** Goal of the exercise **
Find every line below with the word "twelve". Then give only how many there are.

[Dataset entries]
#####

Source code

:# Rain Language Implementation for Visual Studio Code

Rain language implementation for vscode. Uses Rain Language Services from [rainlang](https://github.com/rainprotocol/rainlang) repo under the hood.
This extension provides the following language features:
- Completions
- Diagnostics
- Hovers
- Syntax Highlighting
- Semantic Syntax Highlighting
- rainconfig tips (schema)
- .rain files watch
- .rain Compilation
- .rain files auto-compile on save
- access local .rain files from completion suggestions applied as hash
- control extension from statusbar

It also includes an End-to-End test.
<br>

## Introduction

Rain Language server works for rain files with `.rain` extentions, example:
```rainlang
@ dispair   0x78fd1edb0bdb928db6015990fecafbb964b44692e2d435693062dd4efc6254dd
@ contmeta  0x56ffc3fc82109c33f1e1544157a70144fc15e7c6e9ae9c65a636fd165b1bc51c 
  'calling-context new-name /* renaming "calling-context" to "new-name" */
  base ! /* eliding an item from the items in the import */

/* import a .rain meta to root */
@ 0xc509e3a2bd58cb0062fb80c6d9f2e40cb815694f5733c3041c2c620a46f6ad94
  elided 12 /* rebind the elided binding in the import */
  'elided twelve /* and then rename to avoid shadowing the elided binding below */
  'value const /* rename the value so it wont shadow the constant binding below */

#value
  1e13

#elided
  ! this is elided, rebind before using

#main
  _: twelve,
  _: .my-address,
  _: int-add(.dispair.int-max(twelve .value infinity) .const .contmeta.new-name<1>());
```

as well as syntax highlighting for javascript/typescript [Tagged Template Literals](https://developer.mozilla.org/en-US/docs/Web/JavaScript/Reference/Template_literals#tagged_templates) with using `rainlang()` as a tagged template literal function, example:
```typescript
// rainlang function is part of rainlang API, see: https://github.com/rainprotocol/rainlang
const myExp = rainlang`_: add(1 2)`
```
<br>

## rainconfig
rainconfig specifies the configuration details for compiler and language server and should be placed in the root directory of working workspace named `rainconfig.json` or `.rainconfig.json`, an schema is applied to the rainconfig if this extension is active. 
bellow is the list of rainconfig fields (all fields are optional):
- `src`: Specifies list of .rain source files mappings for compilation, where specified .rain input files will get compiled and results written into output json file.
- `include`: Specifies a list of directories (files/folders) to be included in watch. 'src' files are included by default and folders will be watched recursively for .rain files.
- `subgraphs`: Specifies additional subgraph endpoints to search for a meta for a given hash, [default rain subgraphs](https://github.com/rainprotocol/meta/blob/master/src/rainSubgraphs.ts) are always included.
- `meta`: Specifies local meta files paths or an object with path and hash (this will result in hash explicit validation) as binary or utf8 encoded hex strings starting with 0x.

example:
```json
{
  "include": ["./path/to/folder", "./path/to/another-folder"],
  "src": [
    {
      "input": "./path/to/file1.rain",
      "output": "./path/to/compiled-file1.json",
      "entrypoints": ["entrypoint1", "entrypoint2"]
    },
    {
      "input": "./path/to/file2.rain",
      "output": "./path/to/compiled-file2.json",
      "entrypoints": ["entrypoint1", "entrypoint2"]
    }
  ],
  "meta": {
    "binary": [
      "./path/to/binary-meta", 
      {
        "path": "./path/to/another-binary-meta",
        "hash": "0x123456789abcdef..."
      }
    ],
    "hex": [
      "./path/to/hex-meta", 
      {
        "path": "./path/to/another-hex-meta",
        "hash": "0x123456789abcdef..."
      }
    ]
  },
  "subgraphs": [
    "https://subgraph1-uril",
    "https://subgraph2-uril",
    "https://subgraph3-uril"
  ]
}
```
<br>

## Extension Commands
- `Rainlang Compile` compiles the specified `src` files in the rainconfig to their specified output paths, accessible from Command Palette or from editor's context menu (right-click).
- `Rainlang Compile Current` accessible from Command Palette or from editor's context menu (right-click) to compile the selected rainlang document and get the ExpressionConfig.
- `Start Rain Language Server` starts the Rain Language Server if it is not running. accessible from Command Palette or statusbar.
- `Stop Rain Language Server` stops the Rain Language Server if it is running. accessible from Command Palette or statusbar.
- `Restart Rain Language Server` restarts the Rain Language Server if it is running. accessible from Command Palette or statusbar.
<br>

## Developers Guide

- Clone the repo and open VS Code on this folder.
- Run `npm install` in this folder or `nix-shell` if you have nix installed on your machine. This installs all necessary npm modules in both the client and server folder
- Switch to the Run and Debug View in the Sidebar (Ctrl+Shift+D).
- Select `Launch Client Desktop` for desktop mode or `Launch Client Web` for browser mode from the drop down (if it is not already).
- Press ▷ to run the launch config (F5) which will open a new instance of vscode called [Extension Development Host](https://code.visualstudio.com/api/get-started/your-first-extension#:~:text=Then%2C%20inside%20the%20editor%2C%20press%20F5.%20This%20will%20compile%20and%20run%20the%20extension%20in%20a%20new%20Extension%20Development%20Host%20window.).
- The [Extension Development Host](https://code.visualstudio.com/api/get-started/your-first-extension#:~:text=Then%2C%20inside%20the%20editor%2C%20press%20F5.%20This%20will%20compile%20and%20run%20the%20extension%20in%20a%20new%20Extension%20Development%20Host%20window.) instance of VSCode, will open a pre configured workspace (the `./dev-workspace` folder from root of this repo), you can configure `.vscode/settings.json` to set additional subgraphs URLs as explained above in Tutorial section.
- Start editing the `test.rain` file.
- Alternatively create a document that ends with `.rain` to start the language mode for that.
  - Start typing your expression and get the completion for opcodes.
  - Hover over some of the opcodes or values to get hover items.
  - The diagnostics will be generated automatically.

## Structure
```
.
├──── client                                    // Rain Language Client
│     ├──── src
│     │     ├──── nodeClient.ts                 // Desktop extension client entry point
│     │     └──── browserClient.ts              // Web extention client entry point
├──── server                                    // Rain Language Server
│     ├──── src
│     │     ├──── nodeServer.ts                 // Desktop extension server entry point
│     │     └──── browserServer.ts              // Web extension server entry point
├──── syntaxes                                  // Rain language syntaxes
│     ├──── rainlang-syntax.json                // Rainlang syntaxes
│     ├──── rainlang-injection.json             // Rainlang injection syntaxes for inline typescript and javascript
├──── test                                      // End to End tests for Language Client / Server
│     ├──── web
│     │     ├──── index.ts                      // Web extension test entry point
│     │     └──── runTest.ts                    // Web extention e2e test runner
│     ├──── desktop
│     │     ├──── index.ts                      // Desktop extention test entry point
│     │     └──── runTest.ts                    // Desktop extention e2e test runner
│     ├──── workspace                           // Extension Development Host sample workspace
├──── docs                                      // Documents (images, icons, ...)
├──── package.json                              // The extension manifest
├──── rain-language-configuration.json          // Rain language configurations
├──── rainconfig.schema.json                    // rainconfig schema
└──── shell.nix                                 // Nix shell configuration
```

#####

** Answer box **
3